Bisherige Ausschüttungen flossen zum Großteil an Gastro- und Beherbergungsbetriebe.

Kaum ein Thema hat im Osttiroler Iseltal in den vergangenen Jahren mehr Staub aufgewirbelt als Natura 2000. Den Befürwortern – die auf geltendes EU-Recht und ökologische Sinnhaftigkeit verwiesen – standen erbitterte Gegner vor allem in den Iseltaler Gemeindestuben gegenüber, die die Wirtschaft am Gletscherfluss unter einer „Käseglocke“ ersticken sahen. 2016 schuf die Tiroler Landesregierung vollendete Tatsachen, nominierte die gesamte Isel, klammerte aber wichtige Zubringerbäche teilweise oder ganz aus. Der Kompromiss mit den Natura-Gegnern wurde diesen zudem mit einem zehn Millionen Euro schweren Sonderförderungspaket versüßt. Zwischen 2016 und 2026 werden jährlich eine Million Euro dafür verwendet, die Wirtschaft an der Isel zu beleben.

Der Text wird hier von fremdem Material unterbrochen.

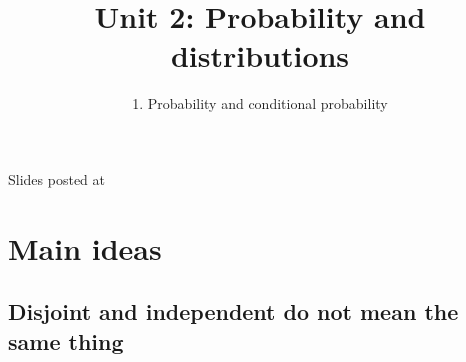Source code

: \documentclass[slidestop,compress,mathserif,11pt,t,professionalfonts,xcolor=table]{beamer}
\title{Unit 2: Probability and distributions}
\subtitle{1. Probability and conditional probability}
\author{\CourseName}
\date{}
\institute{\InstituteName}
\begin{document}



\begin{frame}[plain]

\titlepage

\vfill

{\scriptsize {} \hfill Slides posted at  \webURL{\CourseSite}}

\addtocounter{framenumber}{-1} 

\end{frame}




%
%
%
%
%
%

\section{Main ideas}


\subsection{Disjoint and independent do not mean the same thing}
\label{mi1}

\end{document}
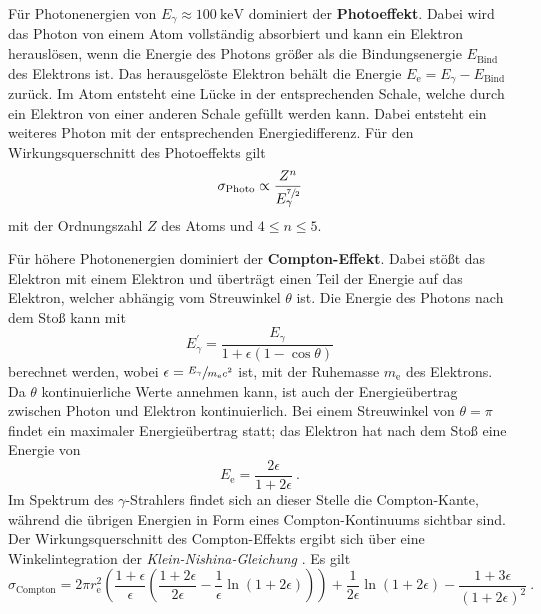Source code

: Für Photonenergien von $E_{\gamma} \approx \SI{100}{\kilo\eV}$ dominiert der \textbf{Photoeffekt}.
Dabei wird das Photon von einem Atom vollständig absorbiert und kann ein Elektron herauslösen,
wenn die Energie des Photons größer als die Bindungsenergie $E_\text{Bind}$ des Elektrons ist.
Das herausgelöste Elektron behält die Energie $E_\text{e} = E_{\gamma} - E_\text{Bind}$ zurück.
Im Atom entsteht eine Lücke in der entsprechenden Schale,
welche durch ein Elektron von einer anderen Schale gefüllt werden kann.
Dabei entsteht ein weiteres Photon mit der entsprechenden Energiedifferenz.
Für den Wirkungsquerschnitt des Photoeffekts gilt
\begin{equation*}
    \sigma_\text{Photo} \propto \frac{Z^n}{E^{\sfrac{7}{2}}_{\gamma}}
\end{equation*}
mit der Ordnungszahl $Z$ des Atoms und $4 \leq n \leq \num{5}$.

Für höhere Photonenergien dominiert der \textbf{Compton-Effekt}.
Dabei stößt das Elektron mit einem Elektron und überträgt einen Teil der Energie auf das Elektron,
welcher abhängig vom Streuwinkel $\theta$ ist.
Die Energie des Photons nach dem Stoß kann mit
\begin{equation*}
    E^{'}_{\gamma} = \frac{E_{\gamma}}{1 + \epsilon(1 - \cos{\theta})}
\end{equation*}
berechnet werden,
wobei $\epsilon = \sfrac{E_{\gamma}}{m_\text{e} c^2}$ ist,
mit der Ruhemasse $m_\text{e}$ des Elektrons.
Da $\theta$ kontinuierliche Werte annehmen kann,
ist auch der Energieübertrag zwischen Photon und Elektron kontinuierlich.
Bei einem Streuwinkel von $\theta = \pi$ findet ein maximaler Energieübertrag statt;
das Elektron hat nach dem Stoß eine Energie von
\begin{equation*}
    E_\text{e} = \frac{2 \epsilon}{1 + 2 \epsilon} \ .
\end{equation*}
Im Spektrum des $\gamma$-Strahlers findet sich an dieser Stelle die Compton-Kante,
während die übrigen Energien in Form eines Compton-Kontinuums sichtbar sind.
Der Wirkungsquerschnitt des Compton-Effekts ergibt sich über eine Winkelintegration der \emph{Klein-Nishina-Gleichung} \cite{knoll}.
Es gilt
\begin{equation}
    \sigma_\text{Compton} =
    2 \pi r^2_\text{e} \left(\frac{1+\epsilon}{\epsilon} \left(\frac{1+2\epsilon}{2\epsilon} - \frac{1}{\epsilon}\ln(1+2\epsilon)\right)\right)
    + \frac{1}{2\epsilon} \ln(1+2\epsilon) - \frac{1+3\epsilon}{(1+2\epsilon)^2} \ .
\end{equation}

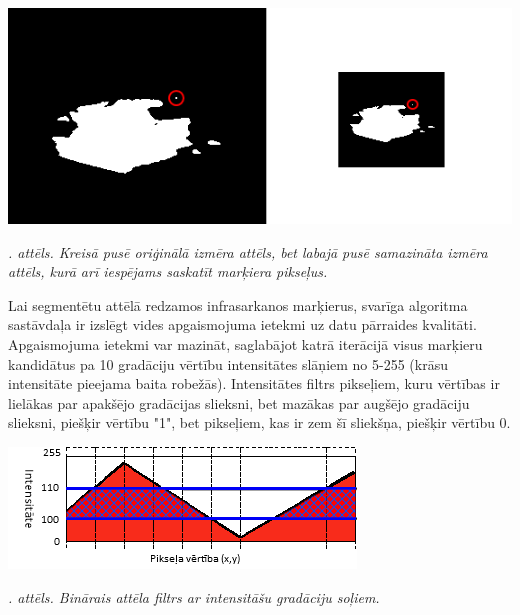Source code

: \documentclass[12pt, a4paper, oneside, openright]{article}
\renewcommand{\thecimages}{\arabic{cimages}}
\begin{document}
\label{cimages:scaling}
\vspace{10pt}
\begin{samepage}
\begin{center}
\includegraphics[width=1\columnwidth]{images/scaling.png}
\begin{center}
\footnotesize{
\textit{\thecimages. attēls. Kreisā pusē oriģinālā izmēra attēls, bet labajā pusē samazināta izmēra attēls, kurā arī iespējams saskatīt marķiera pikseļus.}}
\end{center}
\end{center}
\end{samepage}

\par
Lai segmentētu attēlā redzamos infrasarkanos marķierus, svarīga algoritma sastāvdaļa ir izslēgt vides apgaismojuma ietekmi
uz datu pārraides kvalitāti. Apgaismojuma ietekmi var mazināt, saglabājot katrā iterācijā visus marķieru kandidātus
pa 10 gradāciju vērtību intensitātes slāņiem no 5-255 (krāsu intensitāte pieejama baita robežās). 
Intensitātes filtrs pikseļiem, kuru vērtības ir lielākas par apakšējo gradācijas slieksni, bet mazākas par augšējo gradāciju slieksni, piešķir vērtību "1", bet pikseļiem, kas ir zem šī sliekšņa, piešķir vērtību 0.

\label{cimages:filter}
\vspace{10pt}
\begin{samepage}
\begin{center}
\includegraphics[width=0.5\columnwidth]{images/filter.png}
\begin{center}
\footnotesize{
\textit{\thecimages. attēls. Binārais attēla filtrs ar intensitāšu gradāciju soļiem.}}
\end{center}
\end{center}
\end{samepage}
\newpage
\end{document}
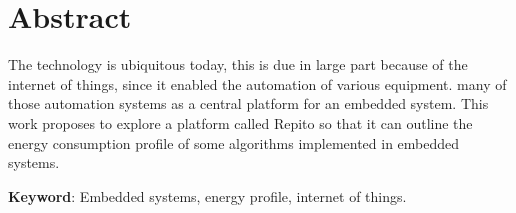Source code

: \chapter*{Abstract}


\noindent The technology is ubiquitous today, this is due in large part because of the internet of things, since it enabled the automation of various equipment. many of those automation systems as a central platform for an embedded system. This work proposes to explore a platform called Repito so that it can outline the energy consumption profile of some algorithms implemented in embedded systems.
 
 \textbf{Keyword}: Embedded systems, energy profile, internet of things.

 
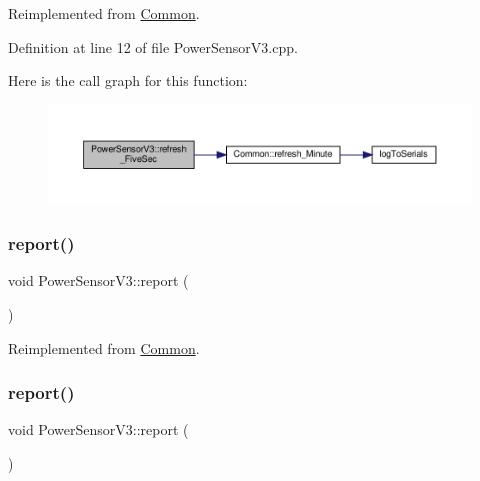Reimplemented from \hyperlink{class_common_a604ab36b3a1d9a5bcfcb225149c82f90}{Common}.



Definition at line 12 of file Power\+Sensor\+V3.\+cpp.

Here is the call graph for this function\+:
\nopagebreak
\begin{figure}[H]
\begin{center}
\leavevmode
\includegraphics[width=350pt]{class_power_sensor_v3_a1bf23a2cfa924933a5e265dc3a337ec4_cgraph}
\end{center}
\end{figure}
\mbox{\label{class_power_sensor_v3_ab86f05622f809b34c4af5587024377d1}} 
\subsubsection{\texorpdfstring{report()}{report()}\hspace{0.1cm}{\footnotesize\ttfamily [1/2]}}
{\footnotesize\ttfamily void Power\+Sensor\+V3\+::report (\begin{DoxyParamCaption}{ }\end{DoxyParamCaption})\hspace{0.3cm}{\ttfamily [virtual]}}



Reimplemented from \hyperlink{class_common_a9e60e2c26a5f4d72342a59a969954636}{Common}.

\mbox{\label{class_power_sensor_v3_ab86f05622f809b34c4af5587024377d1}} 
\subsubsection{\texorpdfstring{report()}{report()}\hspace{0.1cm}{\footnotesize\ttfamily [2/2]}}
{\footnotesize\ttfamily void Power\+Sensor\+V3\+::report (\begin{DoxyParamCaption}{ }\end{DoxyParamCaption})\hspace{0.3cm}{\ttfamily [virtual]}}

Wie, das belegt unter anderem eine Aufstellung der Bezirkshauptmannschaft, die Anfang 2018 veröffentlicht wurde. Gefördert werden überwiegend touristische Projekte. Auch 2019 liegt der Fokus auf dieser Branche. Die Tiroler Landesregierung stellt im Rahmen des Sonderförderungsprogramms für die Natura 2000 Region Isel als erste Tranche 200.000 Euro zur Verfügung: „Der Großteil der diesmaligen Ausschüttung wird für die Stärkung von gewerblichen Gastronomie- und Beherbergungsbetrieben sowie Verbesserungen im Bereich der Privatvermietung aufgewendet. Damit unterstützen wir die Entwicklung der Region als Tourismus- und Wirtschaftsstandort“, betont LH Günther Platter am 16. Jänner in einer Aussendung. Gefördert würden unter anderem Umbauten und Betriebsgrößenoptimierungen von Beherbergungsbetrieben sowie die Anschaffung neuer Geräte zur Produktionsverbesserung. Abgewickelt wird das Förderprogramm vom Regionsmanagement Osttirol, welches für diese Arbeit ebenfalls Geldmittel aus dem Regionalwirtschaftlichen Programm erhält.

„Die Menschen vor Ort wissen selbst am besten, was ihre Heimat benötigt. Im Rahmen der Sonderförderungen unterstützen wir Projekte, die die ganzheitliche Entwicklung einer Region fördern und stärken. Um nachhaltig im Wettbewerb bestehen zu können, braucht es eine bestmögliche Infrastruktur, die mit diesen Geldern untermauert wird“, schließt Platter.